Il body building mostrerebbe che "non c'è alcun superamento di limiti che non provenga da maggiori limitazioni. Il continuo superamento operato dal culturista del proprio tono muscolare sarebbe frutto di sempre maggiori restrizioni: diete, intensità dell'allenamento, determinazione. Più ci si vuole liberare dal proprio corpo, e più il corpo ci inchioda, ci vincola". Inoltre, poiché nel body building la costruzione del corpo si ottiene attraverso una sua continua traumatizzazione, "più ricerca un corpo statuario e più il culturista si trova a fronteggiare differenti fragilità, più si ricerca la durezza, e più la fragilità si insinua". Se per costruire un corpo muscoloso "bisogna lavorare lavorare su ogni parte, decostruire per costruire", la filosofia decostruzionista di Jacques Derrida è estenuante come gli allenamenti del culturista.

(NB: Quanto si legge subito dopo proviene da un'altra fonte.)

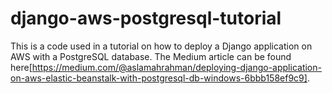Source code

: # django-aws-postgresql-tutorial
This is a code used in a tutorial on how to deploy a Django application on AWS with a PostgreSQL database. The Medium article can be found here[https://medium.com/@aslamahrahman/deploying-django-application-on-aws-elastic-beanstalk-with-postgresql-db-windows-6bbb158ef9c9].
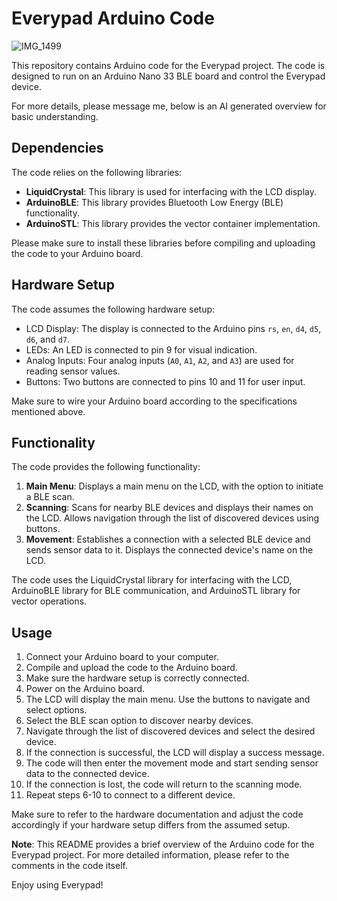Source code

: # Everypad Arduino Code

![IMG_1499](https://github.com/aj-floater/Everypad/assets/80073564/9805f9a3-6e93-44c4-b0c6-3185f18d3d7c)


This repository contains Arduino code for the Everypad project. The code is designed to run on an Arduino Nano 33 BLE board and control the Everypad device.

For more details, please message me, below is an AI generated overview for basic understanding.

## Dependencies
The code relies on the following libraries:

- **LiquidCrystal**: This library is used for interfacing with the LCD display.
- **ArduinoBLE**: This library provides Bluetooth Low Energy (BLE) functionality.
- **ArduinoSTL**: This library provides the vector container implementation.

Please make sure to install these libraries before compiling and uploading the code to your Arduino board.

## Hardware Setup
The code assumes the following hardware setup:

- LCD Display: The display is connected to the Arduino pins `rs`, `en`, `d4`, `d5`, `d6`, and `d7`.
- LEDs: An LED is connected to pin 9 for visual indication.
- Analog Inputs: Four analog inputs (`A0`, `A1`, `A2`, and `A3`) are used for reading sensor values.
- Buttons: Two buttons are connected to pins 10 and 11 for user input.

Make sure to wire your Arduino board according to the specifications mentioned above.

## Functionality
The code provides the following functionality:

1. **Main Menu**: Displays a main menu on the LCD, with the option to initiate a BLE scan.
2. **Scanning**: Scans for nearby BLE devices and displays their names on the LCD. Allows navigation through the list of discovered devices using buttons.
3. **Movement**: Establishes a connection with a selected BLE device and sends sensor data to it. Displays the connected device's name on the LCD.

The code uses the LiquidCrystal library for interfacing with the LCD, ArduinoBLE library for BLE communication, and ArduinoSTL library for vector operations.

## Usage
1. Connect your Arduino board to your computer.
2. Compile and upload the code to the Arduino board.
3. Make sure the hardware setup is correctly connected.
4. Power on the Arduino board.
5. The LCD will display the main menu. Use the buttons to navigate and select options.
6. Select the BLE scan option to discover nearby devices.
7. Navigate through the list of discovered devices and select the desired device.
8. If the connection is successful, the LCD will display a success message.
9. The code will then enter the movement mode and start sending sensor data to the connected device.
10. If the connection is lost, the code will return to the scanning mode.
11. Repeat steps 6-10 to connect to a different device.

Make sure to refer to the hardware documentation and adjust the code accordingly if your hardware setup differs from the assumed setup.

**Note**: This README provides a brief overview of the Arduino code for the Everypad project. For more detailed information, please refer to the comments in the code itself.

Enjoy using Everypad!
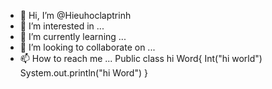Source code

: - 👋 Hi, I’m @Hieuhoclaptrinh
- 👀 I’m interested in ...
- 🌱 I’m currently learning ...
- 💞️ I’m looking to collaborate on ...
- 📫 How to reach me ...
Public class hi Word{
   Int("hi world")
   System.out.println("hi Word")
   }

<!---
Hieuhoclaptrinh/Hieuhoclaptrinh is a ✨ special ✨ repository because its `README.md` (this file) appears on your GitHub profile.
You can click the Preview link to take a look at your changes.
--->
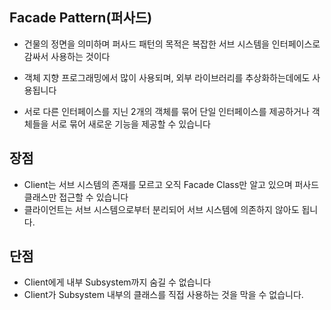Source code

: ## Facade Pattern(퍼사드)
* 건물의 정면을 의미하며 퍼사드 패턴의 목적은 복잡한 서브 시스템을 인터페이스로 감싸서 사용하는 것이다

* 객체 지향 프로그래밍에서 많이 사용되며, 외부 라이브러리를 추상화하는데에도 사용됩니다

* 서로 다른 인터페이스를 지닌 2개의 객체를 묶어 단일 인터페이스를 제공하거나 객체들을 서로 묶어 새로운 기능을 제공할 수 있습니다

## 장점
* Client는 서브 시스템의 존재를 모르고 오직 Facade Class만 알고 있으며 퍼사드 클래스만 접근할 수 있습니다
* 클라이언트는 서브 시스템으로부터 분리되어 서브 시스템에 의존하지 않아도 됩니다.

## 단점
* Client에게 내부 Subsystem까지 숨길 수 없습니다
* Client가 Subsystem 내부의 클래스를 직접 사용하는 것을 막을 수 없습니다.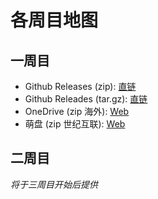 # 各周目地图

## 一周目
* Github Releases (zip): [直链](https://github.com/PoiCraft/poicraft_1st/archive/final.zip)
* Github Releades (tar.gz): [直链](https://github.com/PoiCraft/poicraft_1st/archive/final.tar.gz)
* OneDrive (zip 海外): [Web](https://poicraft-my.sharepoint.com/:u:/g/personal/renew_poicraft_onmicrosoft_com/EUc1Ismi9RlBjZ8G4KZSYPkBFPcVnPuPo0ZKLWT5AqSjBQ?e=Z2W30I)
* 萌盘 (zip 世纪互联): [Web](https://moepan.pw/#/s/nxytX)

## 二周目

*将于三周目开始后提供*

Nel nostro tempo questo controllo del proprio corpo che il body building mette in scena riguarda sempre più anche il controllo della sua immagine sociale, del suo "archivio fotografico", del suo facebook. Ma "nel momento in cui il nostro corpo diviene qualcosa da vedere e da far vedere, il suo controllo totale si rivela impossibile. Anche perché 'prendere corpo' è un'impresa che dura una vita, persa ogni volta che sperimentiamo la sua verità: prendiamo davvero corpo, quando il corpo è preso da un altro". Come scrive Michel Foucault "sotto le dita dell'altro che ti percorrono, tutte le parti invisibili del tuo corpo si mettono a esistere. Contro le labbra dell'altro le tue diventano sensibili" (Il corpo, luogo di utopia); e anche Daniel Pennac afferma che "il nostro corpo è anche il corpo degli altri" (Storia di un corpo). Così, "il mio corpo è il 'mio' che non possiedo, il 'qui' che non raggiungo, il familiare più estraneo". E dopo il body building è la chirurgia estetica che esplicita la realtà costruttiva e paradossale del corpo, come il corpo sia un fare corpo, come "l'uomo non ha semplicemente un corpo, ma prende corpo, fa corpo".